Numerical Modeling of Gentamicin Transport in Agricultural Soils: Implications for Environmental Pollution.

In recent years, the discharge of antibiotics into rivers and irrigation canals has increased. However, few studies have addressed the impact of these compounds on agricultural fields that use such water to meet crop demands. In this study, the transport of two types of gentamicin (pure gentamicin and gentamicin sulfate) was modeled at concentrations of 150 and 300 μL/L, respectively, in a soil with more than 60 years of agricultural use. Infiltration tests under constant head conditions and gentamicin transport experiments were conducted in acrylic columns measuring 14 cm in length and 12.7 cm in diameter.
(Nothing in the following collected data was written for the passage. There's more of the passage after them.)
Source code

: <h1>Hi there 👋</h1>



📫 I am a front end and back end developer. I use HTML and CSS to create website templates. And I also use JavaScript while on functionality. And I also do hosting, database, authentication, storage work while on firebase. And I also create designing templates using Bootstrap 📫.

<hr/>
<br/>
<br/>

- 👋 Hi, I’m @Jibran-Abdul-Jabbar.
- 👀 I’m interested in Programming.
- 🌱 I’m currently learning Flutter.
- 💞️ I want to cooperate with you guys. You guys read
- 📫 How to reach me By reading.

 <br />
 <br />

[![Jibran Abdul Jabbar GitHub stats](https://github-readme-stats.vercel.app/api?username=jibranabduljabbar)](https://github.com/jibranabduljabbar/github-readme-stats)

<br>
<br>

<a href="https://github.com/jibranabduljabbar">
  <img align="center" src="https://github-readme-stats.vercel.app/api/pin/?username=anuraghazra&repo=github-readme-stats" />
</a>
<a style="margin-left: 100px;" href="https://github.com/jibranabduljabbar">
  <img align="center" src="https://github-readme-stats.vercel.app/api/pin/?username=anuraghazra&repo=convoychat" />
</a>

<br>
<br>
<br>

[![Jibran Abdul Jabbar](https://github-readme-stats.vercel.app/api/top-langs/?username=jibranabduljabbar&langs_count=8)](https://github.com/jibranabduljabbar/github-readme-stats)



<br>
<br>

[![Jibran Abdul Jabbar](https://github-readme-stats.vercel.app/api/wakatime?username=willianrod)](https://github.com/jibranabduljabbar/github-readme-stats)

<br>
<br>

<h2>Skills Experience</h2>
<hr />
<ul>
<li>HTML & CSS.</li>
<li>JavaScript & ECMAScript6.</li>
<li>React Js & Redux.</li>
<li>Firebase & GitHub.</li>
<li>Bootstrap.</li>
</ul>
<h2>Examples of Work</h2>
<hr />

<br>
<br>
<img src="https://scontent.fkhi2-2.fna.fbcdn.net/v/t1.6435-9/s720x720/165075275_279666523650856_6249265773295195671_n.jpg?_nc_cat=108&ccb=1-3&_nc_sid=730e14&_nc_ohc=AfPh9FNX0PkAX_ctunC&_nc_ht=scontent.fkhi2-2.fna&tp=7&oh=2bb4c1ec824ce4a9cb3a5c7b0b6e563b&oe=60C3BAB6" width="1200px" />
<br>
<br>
The scaling parameters for the Richards equation were obtained from experimental data, while those for the advection-dispersion equation were estimated using inverse methods through a nonlinear optimization algorithm. In addition, a fractal-based model for saturated hydraulic conductivity was employed. It was found that the dispersivity of gentamicin sulfate is 3.1 times higher than that of pure gentamicin. Based on the estimated parameters, two simulation scenarios were conducted: continuous application of gentamicin and soil flushing after antibiotic discharge. The results show that the transport velocity of gentamicin sulfate in the soil may have short-term consequences for the emergence of resistant microorganisms due to the destination of wastewater containing antibiotic residues. Finally, further research is needed to evaluate the impact of antibiotics on soil physical properties, as well as their effects on irrigated crops, animals that consume such water, and the soil microbiota.